You slid your tongue down to his flat, brown belly. He tasted like sweat and sunshine and motor oil. His abdomen contracted, flinched. He moved his hand down to pull open the buttons of his Levis, but you needed him inside you. You raised up and took his cigarette, put it in the ashtray, smoke curling in a blue haze in front of the screen. Easing up over him, you straddled him. You were trembling, already on the edge. You felt his erection straining between your legs and you shuddered, reveling in the temporary triumph of your flesh over his.

He lifted your body off his lap in one swift movement, flipped you over on your hands and knees. It was dizzying, wanting him and hating him so much all at the same time. He slipped into you and began to move. You glanced into a mirror that hung in front of you and watched him. Your eyes met his for an instant and then, as if some ghostly director only he could see had yelled, “cut!” he looked away. He reached over to the ashtray, picked up the cigarette and took a long drag, never breaking rhythm.

“It’s you,” Elizabeth says. She stands silhouetted in front of the door, warmth and light from her flat rushing outside into the evening.

He leans with one hand above the doorbell, thumb of the other hand hooked loosely in his pocket.

“What more could you possibly want?” she says.

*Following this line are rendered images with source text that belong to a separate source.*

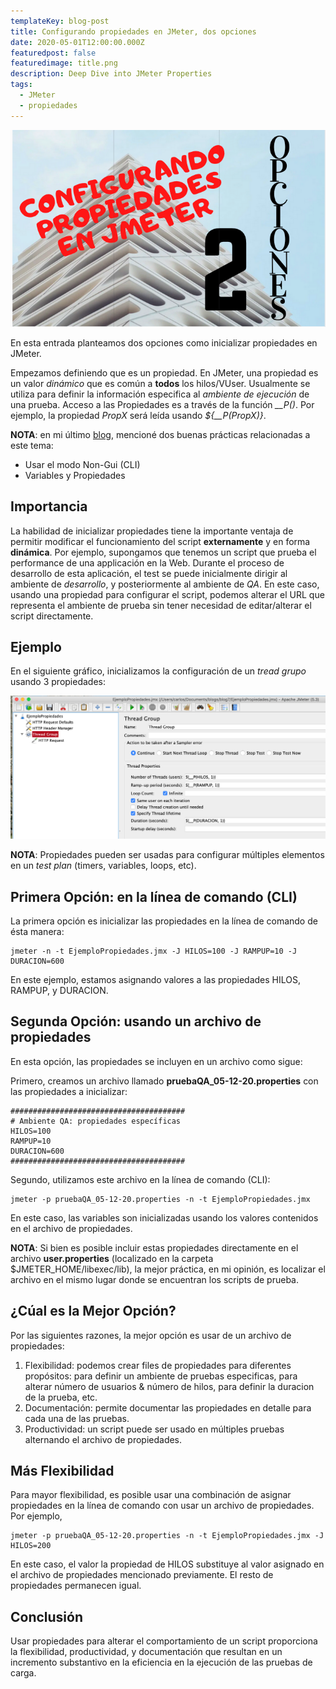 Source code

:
 ```yaml
---
templateKey: blog-post
title: Configurando propiedades en JMeter, dos opciones
date: 2020-05-01T12:00:00.000Z
featuredpost: false
featuredimage: title.png
description: Deep Dive into JMeter Properties
tags:
  - JMeter
  - propiedades
---
```

![image](title.png)

En esta entrada planteamos dos opciones como inicializar propiedades en JMeter.

Empezamos definiendo que es un propiedad. En JMeter, una propiedad es un valor *dinámico* que es común a **todos** los hilos/VUser.  Usualmente se utiliza para definir la información especifica al *ambiente de ejecución* de una prueba. Acceso a las Propiedades es a través de la función *__P()*. Por ejemplo, la propiedad *PropX* será leída usando *${__P(PropX)}*.

**NOTA**: en mi último [blog](https://jmeterenespanol.org/blog/2020-04-13-practicas-carlos/), mencioné dos buenas prácticas relacionadas a este tema:

* Usar el modo Non-Gui (CLI)
* Variables y Propiedades

## Importancia

La habilidad de inicializar propiedades tiene la importante ventaja de permitir modificar el funcionamiento del script **externamente** y en forma **dinámica**. Por ejemplo, supongamos que tenemos un script que prueba el performance de una applicación en la Web. Durante el proceso de desarrollo de esta aplicación, el test se puede inicialmente dirigir al ambiente de *desarrollo*, y posteriormente al ambiente de *QA*. En este caso, usando una propiedad para configurar el script, podemos alterar el URL que representa el ambiente de prueba sin tener necesidad de editar/alterar el script directamente.

## Ejemplo

En el siguiente gráfico, inicializamos la configuración de un *tread grupo* usando 3 propiedades:

![image](graph1.png)

**NOTA**: Propiedades pueden ser usadas para configurar múltiples elementos en un *test plan* (timers, variables, loops, etc).

## Primera Opción: en la línea de comando (CLI)

La primera opción es inicializar las propiedades en la línea de comando de ésta manera:

```
jmeter -n -t EjemploPropiedades.jmx -J HILOS=100 -J RAMPUP=10 -J DURACION=600
```

En este ejemplo, estamos asignando valores a las propiedades HILOS, RAMPUP, y DURACION.

## Segunda Opción: usando un archivo de propiedades

En esta opción, las propiedades se incluyen en un archivo como sigue:

Primero, creamos un archivo llamado **pruebaQA_05-12-20.properties** con las propiedades a inicializar:

```
#######################################
# Ambiente QA: propiedades específicas
HILOS=100
RAMPUP=10
DURACION=600
#######################################
```

Segundo, utilizamos este archivo en la línea de comando (CLI):

```
jmeter -p pruebaQA_05-12-20.properties -n -t EjemploPropiedades.jmx
```

En este caso, las variables son inicializadas usando los valores contenidos en el archivo de propiedades.

**NOTA**: Si bien es posible incluir estas propiedades directamente en el archivo **user.properties** (localizado en la carpeta $JMETER_HOME/libexec/lib), la mejor práctica, en mi opinión, es localizar el archivo en el mismo lugar donde se encuentran los scripts de prueba.

## ¿Cúal es la Mejor Opción?

Por las siguientes razones, la mejor opción es usar de un archivo de propiedades:

1. Flexibilidad: podemos crear files de propiedades para diferentes propósitos: para definir un ambiente de pruebas especificas, para alterar número de usuarios & número de hilos, para definir la duracion de la prueba, etc.
2. Documentación: permite documentar las propiedades en detalle para cada una de las pruebas.
3. Productividad: un script puede ser usado en múltiples pruebas alternando el archivo de propiedades.

## Más Flexibilidad

Para mayor flexibilidad, es posible usar una combinación de asignar propiedades en la línea de comando con usar un archivo de propiedades. Por ejemplo,

```
jmeter -p pruebaQA_05-12-20.properties -n -t EjemploPropiedades.jmx -J HILOS=200
```

En este caso, el valor la propiedad de HILOS substituye al valor asignado en el archivo de propiedades mencionado previamente. El resto de propiedades permanecen igual.

## Conclusión

Usar propiedades para alterar el comportamiento de un script proporciona la flexibilidad, productividad, y documentación que resultan en un incremento substantivo en la eficiencia en la ejecución de las pruebas de carga.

“I’m here for the rest of my things.”

He’s in front of you, still out of reach. You take the remote and push stop, press the button so hard your finger hurts. He can’t move now, unless you let him. You clutch at this feeling, this sense of having that always eluded you. Then you look at the remote in your hand, a piece of plastic, and the feeling slips away. You wonder who he’s with now. You know with a profound certainty that she is younger and prettier than you. You wonder if he loves her. You tell yourself it doesn’t matter.